Research paper by Laura C LC Schmitt, Mark V MV Paterno, Kevin R KR Ford, Gregory D GD Myer, Timothy E TE Hewett

Indexed on: 07 Nov '14Published on: 07 Nov '14Published in: Medicine and science in sports and exercise


Evidence-based quadriceps femoris muscle (QF) strength guidelines for return to sport after anterior cruciate ligament (ACL) reconstruction are lacking. This study investigated the effect of QF strength asymmetry on knee landing biomechanics at the time of return to sport after ACL reconstruction.Seventy-seven individuals (17.4 yr) at the time of return to sport after primary ACL reconstruction (ACLR group) and 47 uninjured control individuals (17.0 yr; CTRL group) participated. QF strength was assessed and quadriceps index was calculated (QI = [involved strength / uninvolved strength] × 100%). The ACLR group was subdivided based on QI: high quadriceps (HQ, QI ≥ 90%) and low quadriceps (LQ, QI < 85%). Knee kinematic and kinetic variables were collected during a drop vertical jump maneuver. Limb symmetry during landing and discrete variables were compared among the groups using multivariate analysis of variance and linear regression analyses.The LQ group demonstrated worse asymmetry in all kinetic and ground reaction force variables compared to the HQ and CTRL groups, including reduced involved limb peak knee external flexion moments (P < 0.001), reduced involved limb (P = 0.003) and increased uninvolved limb (P = 0.005) peak vertical ground reaction forces and higher uninvolved limb peak loading rates (P < 0.004). There were no differences in the landing patterns between the HQ and CTRL groups on any variable (P > 0.05).
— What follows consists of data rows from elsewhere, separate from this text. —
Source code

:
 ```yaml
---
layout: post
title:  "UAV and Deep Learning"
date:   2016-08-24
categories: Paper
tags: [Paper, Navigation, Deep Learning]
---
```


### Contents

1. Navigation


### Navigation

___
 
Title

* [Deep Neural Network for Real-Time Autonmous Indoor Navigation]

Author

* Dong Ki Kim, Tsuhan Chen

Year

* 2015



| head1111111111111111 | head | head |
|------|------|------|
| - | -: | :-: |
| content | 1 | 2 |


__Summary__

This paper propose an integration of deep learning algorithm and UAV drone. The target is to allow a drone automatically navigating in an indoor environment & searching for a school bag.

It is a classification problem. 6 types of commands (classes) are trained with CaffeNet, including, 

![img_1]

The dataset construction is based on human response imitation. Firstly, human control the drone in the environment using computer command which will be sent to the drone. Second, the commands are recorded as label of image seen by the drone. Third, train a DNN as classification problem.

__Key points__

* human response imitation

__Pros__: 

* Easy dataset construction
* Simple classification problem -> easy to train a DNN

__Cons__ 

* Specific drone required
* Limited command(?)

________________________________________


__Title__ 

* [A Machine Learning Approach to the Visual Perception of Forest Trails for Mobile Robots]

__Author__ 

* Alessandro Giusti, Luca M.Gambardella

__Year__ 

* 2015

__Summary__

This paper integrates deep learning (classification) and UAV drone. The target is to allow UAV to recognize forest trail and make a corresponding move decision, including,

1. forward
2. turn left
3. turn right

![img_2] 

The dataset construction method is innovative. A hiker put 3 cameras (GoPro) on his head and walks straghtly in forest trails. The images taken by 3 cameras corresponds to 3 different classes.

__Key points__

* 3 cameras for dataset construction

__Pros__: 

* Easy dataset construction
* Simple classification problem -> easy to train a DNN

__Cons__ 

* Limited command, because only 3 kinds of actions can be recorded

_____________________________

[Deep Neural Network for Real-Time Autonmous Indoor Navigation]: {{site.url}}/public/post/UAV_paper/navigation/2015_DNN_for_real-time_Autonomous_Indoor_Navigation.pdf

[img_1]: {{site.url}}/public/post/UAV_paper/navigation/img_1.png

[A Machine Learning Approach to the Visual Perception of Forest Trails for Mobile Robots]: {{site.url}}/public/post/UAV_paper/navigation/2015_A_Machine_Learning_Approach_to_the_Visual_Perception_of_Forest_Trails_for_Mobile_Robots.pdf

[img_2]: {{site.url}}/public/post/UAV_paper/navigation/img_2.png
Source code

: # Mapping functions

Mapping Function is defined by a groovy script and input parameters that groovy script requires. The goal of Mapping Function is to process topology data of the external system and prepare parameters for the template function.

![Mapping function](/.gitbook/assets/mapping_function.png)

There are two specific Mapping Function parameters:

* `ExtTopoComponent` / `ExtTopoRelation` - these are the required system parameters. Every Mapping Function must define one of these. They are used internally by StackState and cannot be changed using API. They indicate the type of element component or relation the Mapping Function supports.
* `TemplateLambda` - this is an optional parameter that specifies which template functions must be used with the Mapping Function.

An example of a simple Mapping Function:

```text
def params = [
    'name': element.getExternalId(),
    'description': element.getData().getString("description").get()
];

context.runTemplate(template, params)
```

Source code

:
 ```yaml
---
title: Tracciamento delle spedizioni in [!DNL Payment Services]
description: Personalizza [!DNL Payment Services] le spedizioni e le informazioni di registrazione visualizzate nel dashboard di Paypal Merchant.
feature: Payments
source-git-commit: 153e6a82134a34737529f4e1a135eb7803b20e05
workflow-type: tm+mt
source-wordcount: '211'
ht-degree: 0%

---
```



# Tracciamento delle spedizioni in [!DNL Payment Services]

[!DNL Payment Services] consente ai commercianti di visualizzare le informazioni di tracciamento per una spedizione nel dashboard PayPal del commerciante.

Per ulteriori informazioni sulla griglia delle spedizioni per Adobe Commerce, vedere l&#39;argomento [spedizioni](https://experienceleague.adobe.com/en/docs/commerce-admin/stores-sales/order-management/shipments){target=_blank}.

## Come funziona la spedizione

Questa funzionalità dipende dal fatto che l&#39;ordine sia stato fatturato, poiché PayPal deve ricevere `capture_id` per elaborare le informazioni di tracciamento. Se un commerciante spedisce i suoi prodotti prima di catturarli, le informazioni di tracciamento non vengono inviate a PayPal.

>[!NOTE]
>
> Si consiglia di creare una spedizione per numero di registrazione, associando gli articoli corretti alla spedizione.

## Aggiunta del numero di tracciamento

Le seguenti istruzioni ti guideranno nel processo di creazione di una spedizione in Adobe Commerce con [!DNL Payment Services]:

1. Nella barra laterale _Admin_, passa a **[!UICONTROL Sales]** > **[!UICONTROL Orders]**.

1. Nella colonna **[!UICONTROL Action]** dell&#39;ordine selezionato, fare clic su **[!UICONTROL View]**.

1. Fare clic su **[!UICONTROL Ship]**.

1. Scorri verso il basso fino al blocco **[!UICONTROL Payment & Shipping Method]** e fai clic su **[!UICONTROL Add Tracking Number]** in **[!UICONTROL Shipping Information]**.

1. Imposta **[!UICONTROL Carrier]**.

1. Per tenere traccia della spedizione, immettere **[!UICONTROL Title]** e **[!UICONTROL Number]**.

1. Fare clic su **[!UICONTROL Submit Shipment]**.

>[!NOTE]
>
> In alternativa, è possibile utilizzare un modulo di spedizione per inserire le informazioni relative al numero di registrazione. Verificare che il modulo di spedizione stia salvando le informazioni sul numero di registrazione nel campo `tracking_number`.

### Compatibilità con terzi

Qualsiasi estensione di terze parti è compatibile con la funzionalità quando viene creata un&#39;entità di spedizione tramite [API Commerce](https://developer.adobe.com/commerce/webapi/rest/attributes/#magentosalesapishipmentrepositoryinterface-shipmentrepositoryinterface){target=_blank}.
In the ACLR group, QF strength estimated limb symmetry during landing after controlling for graft type, meniscus injury, knee pain, and symptoms.At the time of return to sport, individuals after ACL reconstruction with weaker QF demonstrate altered landing patterns. Conversely, those with nearly symmetrical QF strength demonstrate landing patterns similar to uninjured individuals. Consideration of an objective QF strength measure may aid clinical decision making to optimize sports participation after ACL reconstruction.